Usually, I would shy away from reviewing an album of semi-new material from a band with twenty-years of music under their belt if I didn’t have much experience with said band. But who does have a lot of experience listening to Stereolab? The group has made a career out of remaining on the fringe; having never lost their indie cred when they were on a major and now releasing an album a little more than a year after going on indefinite hiatus. But try to have an in-depth conversation with someone about Stereolab and you’ll get little idea of who they are and whether you would like them. Descriptions will mention kraut-rock, lounge and French, and you might hear something about Emperor Tomato Ketchup. I alone have tried to embrace the band on more than a dozen occasions, but found their music to always be better suited for the background than for undivided attention.
Not Music (don’t be fooled by the misleading title, it is totally music), unfortunately, is much of the same, or at least it is exactly what I expect a Stereolab album to sound like. It’s electronic driven but not dance music, it’s got well-trained multi-lingual vocals but it’s not pretty, and it is well-produced, well-executed and seems to accomplish its goals. But it is not very enjoyable.

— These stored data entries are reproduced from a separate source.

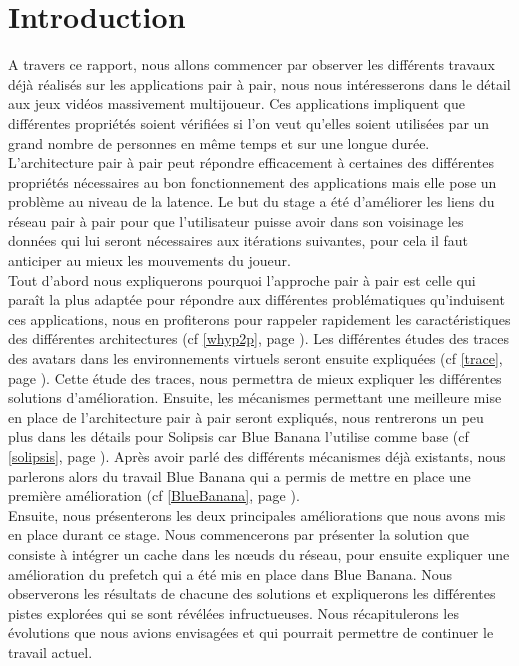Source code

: \section{Introduction}
	A travers ce rapport, nous allons commencer par observer les différents travaux déjà réalisés sur les applications pair à pair, nous nous intéresserons dans le détail aux jeux vidéos massivement multijoueur. Ces applications impliquent que différentes propriétés soient vérifiées si l'on veut qu'elles soient utilisées par un grand nombre de personnes en même temps et sur une longue durée. L'architecture pair à pair peut répondre efficacement à certaines des différentes propriétés nécessaires au bon fonctionnement des applications mais elle pose un problème au niveau de la latence. Le but du stage a été d'améliorer les liens du réseau pair à pair pour que l'utilisateur puisse avoir dans son voisinage les données qui lui seront nécessaires aux itérations suivantes, pour cela il faut anticiper au mieux les mouvements du joueur.\\

	Tout d'abord nous expliquerons pourquoi l'approche pair à pair est celle qui paraît la plus adaptée pour répondre aux différentes problématiques qu'induisent ces applications, nous en profiterons pour rappeler rapidement les caractéristiques des différentes architectures (cf \ref{whyp2p}, page \pageref{whyp2p}). Les différentes études des traces des avatars dans les environnements virtuels seront ensuite expliquées (cf \ref{trace}, page \pageref{trace}). Cette étude des traces, nous permettra de mieux expliquer les différentes solutions d'amélioration. Ensuite, les mécanismes permettant une meilleure mise en place de l'architecture pair à pair seront expliqués, nous rentrerons un peu plus dans les détails pour Solipsis car Blue Banana l'utilise comme base (cf \ref{solipsis}, page \pageref{solipsis}). Après avoir parlé des différents mécanismes déjà existants, nous parlerons alors du travail Blue Banana qui a permis de mettre en place une première amélioration (cf \ref{BlueBanana}, page \pageref{BlueBanana}). \\
	
	Ensuite, nous présenterons les deux principales améliorations que nous avons mis en place durant ce stage. Nous commencerons par présenter la solution que consiste à intégrer un cache dans les nœuds du réseau, pour ensuite expliquer une amélioration du prefetch qui a été mis en place dans Blue Banana. Nous observerons les résultats de chacune des solutions et expliquerons les différentes pistes explorées qui se sont révélées infructueuses. Nous récapitulerons les évolutions que nous avions envisagées et qui pourrait permettre de continuer le travail actuel.

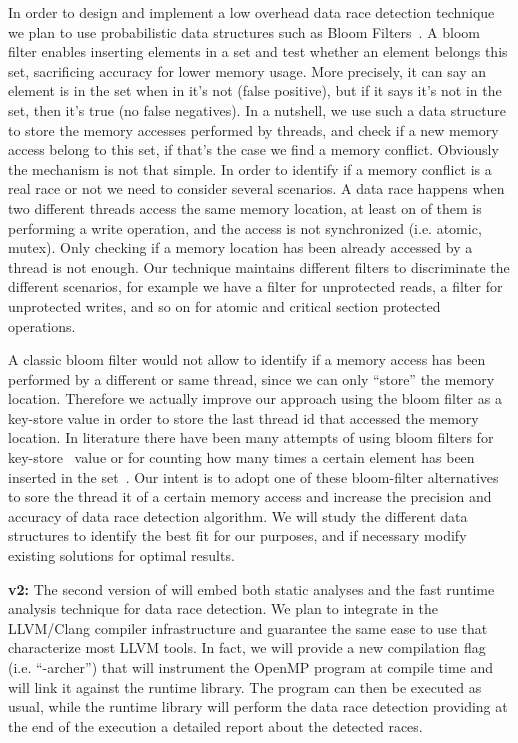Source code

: In order to design and implement a low overhead data race detection technique
we plan to use probabilistic data structures such as Bloom
Filters~\cite{Bloom:1970:STH:362686.362692}.
%
A bloom filter enables inserting elements in a set and test whether an element
belongs this set, sacrificing accuracy for lower memory usage.
%
More precisely, it can say an element is in the set when in it’s not (false
positive), but if it says it’s not in the set, then it’s true (no false
negatives).
%
In a nutshell, we use such a data structure to store the memory accesses
performed by threads, and check if a new memory access belong to this set, if
that's the case we find a memory conflict.
%
Obviously the mechanism is not that simple.
%
In order to identify if a memory conflict is a real race or not we need to
consider several scenarios.
%
A data race happens when two different threads access the same memory
location, at least on of them is performing a write operation, and the access
is not synchronized (i.e. atomic, mutex).
%
Only checking if a memory location has been already accessed by a thread is
not enough.
%
Our technique maintains different filters to discriminate the different
scenarios, for example we have a filter for unprotected reads, a filter for
unprotected writes, and so on for atomic and critical section protected
operations.

A classic bloom filter would not allow to identify if a memory access has been
performed by a different or same thread, since we can only ``store'' the
memory location.
%
Therefore we actually improve our approach using the bloom filter as a
key-store value in order to store the last thread id that accessed the memory
location.
%
In literature there have been many attempts of using bloom filters for
key-store~\cite{6995996} value or for counting how many times a certain
element has been inserted in the set~\cite{Deng:2006:ADD:1142473.1142477}.
%
Our intent is to adopt one of these bloom-filter alternatives to sore the
thread it of a certain memory access and increase the precision and accuracy
of data race detection algorithm.
%
We will study the different data structures to identify the best fit for our
purposes, and if necessary modify existing solutions for optimal results.

\textbf{\archer v2:} The second version of \archer will embed both static
analyses and the fast runtime analysis technique for data race detection.
%
We plan to integrate \archer in the LLVM/Clang compiler infrastructure and
guarantee the same ease to use that characterize most LLVM tools.
%
In fact, we will provide a new compilation flag (i.e. ``-archer'') that will
instrument the OpenMP program at compile time and will link it against the
\archer runtime library.
%
The program can then be executed as usual, while the \archer runtime library
will perform the data race detection providing at the end of the execution a
detailed report about the detected races.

Take “So Is Cardboard Clouds.” It feels like a smart song with key-riffs that march around in rapidly changing tones, drum beats that are jazzy and synth-pop-influenced (simultaneously), and vocals that hearken back to the ’70s on the other side of the Atlantic, the kind you imagine sung by a fashion model who will be dead in five years. So when I ask myself “who would actually enjoy listening to this,” my imagination deems musicians, maybe music students, some geeky music journalists even. Anyone who enjoys trying to spot influences from obscure musical movements that were mostly forgotten in the decades prior; this is their cup of tea. For the average listener, or even the above average listener, it is pleasant enough, but not engrossing. This illuminates Not Music’s biggest flaw, and perhaps the band’s. The music sounds emotional, and thus inspires ambivalence.

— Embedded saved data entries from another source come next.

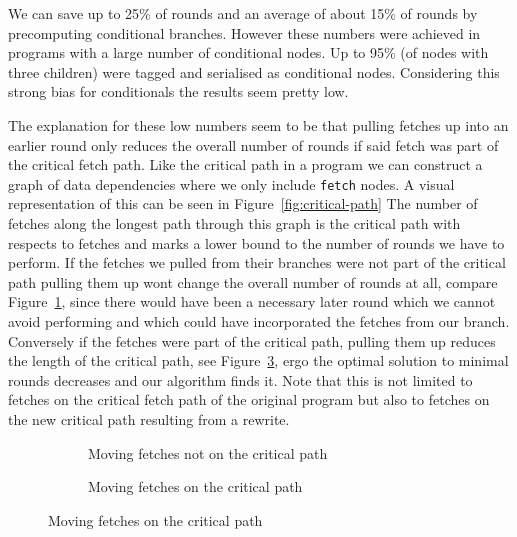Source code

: We can save up to 25\% of rounds and an average of about 15\% of rounds by precomputing conditional branches.
However these numbers were achieved in programs with a large number of conditional nodes.
Up to 95\% (of nodes with three children) were tagged and serialised as conditional nodes.
Considering this strong bias for conditionals the results seem pretty low.

The explanation for these low numbers seem to be that pulling fetches up into an earlier round only reduces the overall number of rounds if said fetch was part of the critical fetch path.
Like the critical path in a program we can construct a graph of data dependencies where we only include \texttt{fetch} nodes.
A visual representation of this can be seen in Figure~\ref{fig:critical-path}
The number of fetches along the longest path through this graph is the critical path with respects to fetches and marks a lower bound to the number of rounds we have to perform.
If the fetches we pulled from their branches were not part of the critical path pulling them up wont change the overall number of rounds at all, compare Figure~\ref{fig:rewrite-not-crit-path}, since there would have been a necessary later round which we cannot avoid performing and which could have incorporated the fetches from our branch.
Conversely if the fetches were part of the critical path, pulling them up reduces the length of the critical path, see Figure~\ref{fig:rewrite-crit-path}, ergo the optimal solution to minimal rounds decreases and our algorithm finds it.
Note that this is not limited to fetches on the critical fetch path of the original program but also to fetches on the new critical path resulting from a rewrite.

\begin{figure}[h]

  \begin{subfigure}[b]{.5\textwidth}
    \caption{Moving fetches not on the critical path}
    \label{fig:rewrite-not-crit-path}
  \end{subfigure}

  \begin{subfigure}[b]{.5\textwidth}
    \caption{Moving fetches on the critical path}
    \label{fig:rewrite-crit-path}
  \end{subfigure}

\end{figure}

%


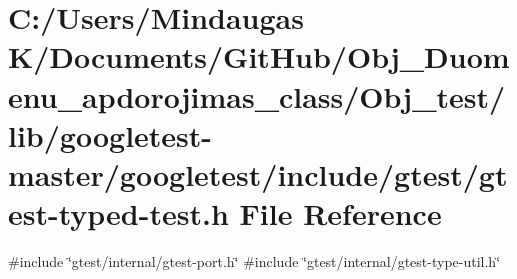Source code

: \hypertarget{_obj__test_2lib_2googletest-master_2googletest_2include_2gtest_2gtest-typed-test_8h}{}\section{C\+:/\+Users/\+Mindaugas K/\+Documents/\+Git\+Hub/\+Obj\+\_\+\+Duomenu\+\_\+apdorojimas\+\_\+class/\+Obj\+\_\+test/lib/googletest-\/master/googletest/include/gtest/gtest-\/typed-\/test.h File Reference}
\label{_obj__test_2lib_2googletest-master_2googletest_2include_2gtest_2gtest-typed-test_8h}
{\ttfamily \#include \char`\"{}gtest/internal/gtest-\/port.\+h\char`\"{}}\newline
{\ttfamily \#include \char`\"{}gtest/internal/gtest-\/type-\/util.\+h\char`\"{}}\newline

Songs like “Leklato Sugar” can incorporate lovely horns into their delicate rhythms and melodies, but still sound like music made by brilliant minds that fail to understand why I like music. The is a reason that music is considered an art and not a science, because even when the equation seems to be balanced, music demands non-quantifiable elements to be rewarding.
But Stereolab does offer some tracks on Not Music that are wins. Easy way to find them: if it says remix at the end, it is the strongest material. “Silver Sands (Emperor Machine Mix)” expands the three minute original into ten minutes of bizarre party music. It’s got to be a small work of perfection to make a song that can simultaneously sound like the future and the past, like an old vision of the future. Like the fucking Jetsons. But prolonged organs, flying saucer whizzes and vocals so unaffected they could easily be sampled from unrelated work all gel really well and offer what their early work may have done for that generation, though doesn’t seem to be holding in hindsight.

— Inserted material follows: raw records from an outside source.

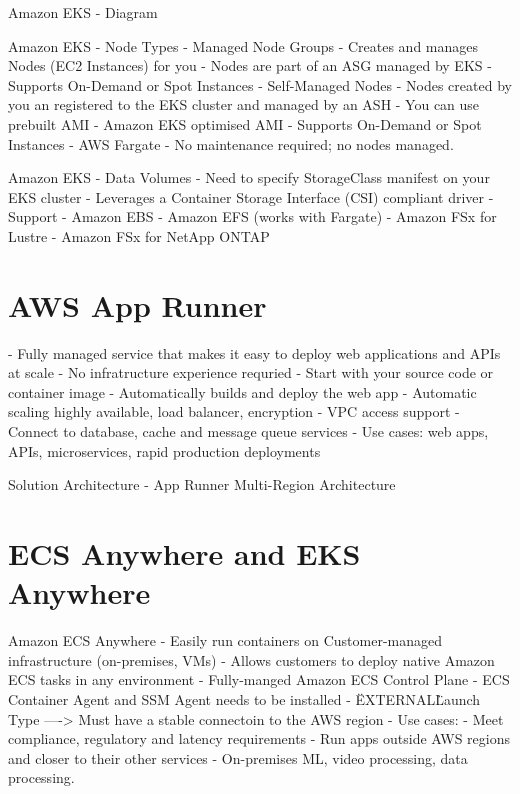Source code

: \documentclass[11pt]{book}
\begin{document}
    Amazon EKS - Diagram

    Amazon EKS - Node Types
    - Managed Node Groups
        - Creates and manages Nodes (EC2 Instances) for you
        - Nodes are part of an ASG managed by EKS
        - Supports On-Demand or Spot Instances
    - Self-Managed Nodes
        - Nodes created by you an registered to the EKS cluster and managed by an ASH
        - You can use prebuilt AMI - Amazon EKS optimised AMI
        - Supports On-Demand or Spot Instances
    - AWS Fargate
        - No maintenance required; no nodes managed.

    Amazon EKS - Data Volumes
    - Need to specify StorageClass manifest on your EKS cluster
    - Leverages a Container Storage Interface (CSI) compliant driver
    - Support
        - Amazon EBS
        - Amazon EFS (works with Fargate)
        - Amazon FSx for Lustre
        - Amazon FSx for NetApp ONTAP

    \section{AWS App Runner}
    - Fully managed service that makes it easy to deploy web applications and APIs at scale
    - No infratructure experience requried
    - Start with your source code or container image
    - Automatically builds and deploy the web app
    - Automatic scaling highly available, load balancer, encryption
    - VPC access support
    - Connect to database, cache and message queue services
    - Use cases: web apps, APIs, microservices, rapid production deployments


    Solution Architecture - App Runner Multi-Region Architecture

    \section{ECS Anywhere and EKS Anywhere}
    Amazon ECS Anywhere
    - Easily run containers on Customer-managed infrastructure (on-premises, VMs)
    - Allows customers to deploy native Amazon ECS tasks in any environment
    - Fully-manged Amazon ECS Control Plane
    - ECS Container Agent and SSM Agent needs to be installed
    - \"EXTERNAL\" Launch Type
    ----> Must have a stable connectoin to the AWS region
    - Use cases:
        - Meet compliance, regulatory and latency requirements
        - Run apps outside AWS regions and closer to their other services
        - On-premises ML, video processing, data processing.
\end{document}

Also essential is Bradford Cox’s remix of “Neon Beanbag,” under his Atlas Sound moniker. Delving into Panda Bear territory but very much maintaining the dreamy yet mildly creepy aesthetic that Cox owns, the song is great, but it is hard to really credit Stereolab. I guess I could go to the trouble of finding the original and seeing where the one begins and the other ends, but Stereolab have never inspired me to put effort into finding their music, as stimulating as it can be. But more power to them and their devoted following, I just don’t buy-in that the reward will compensate the work.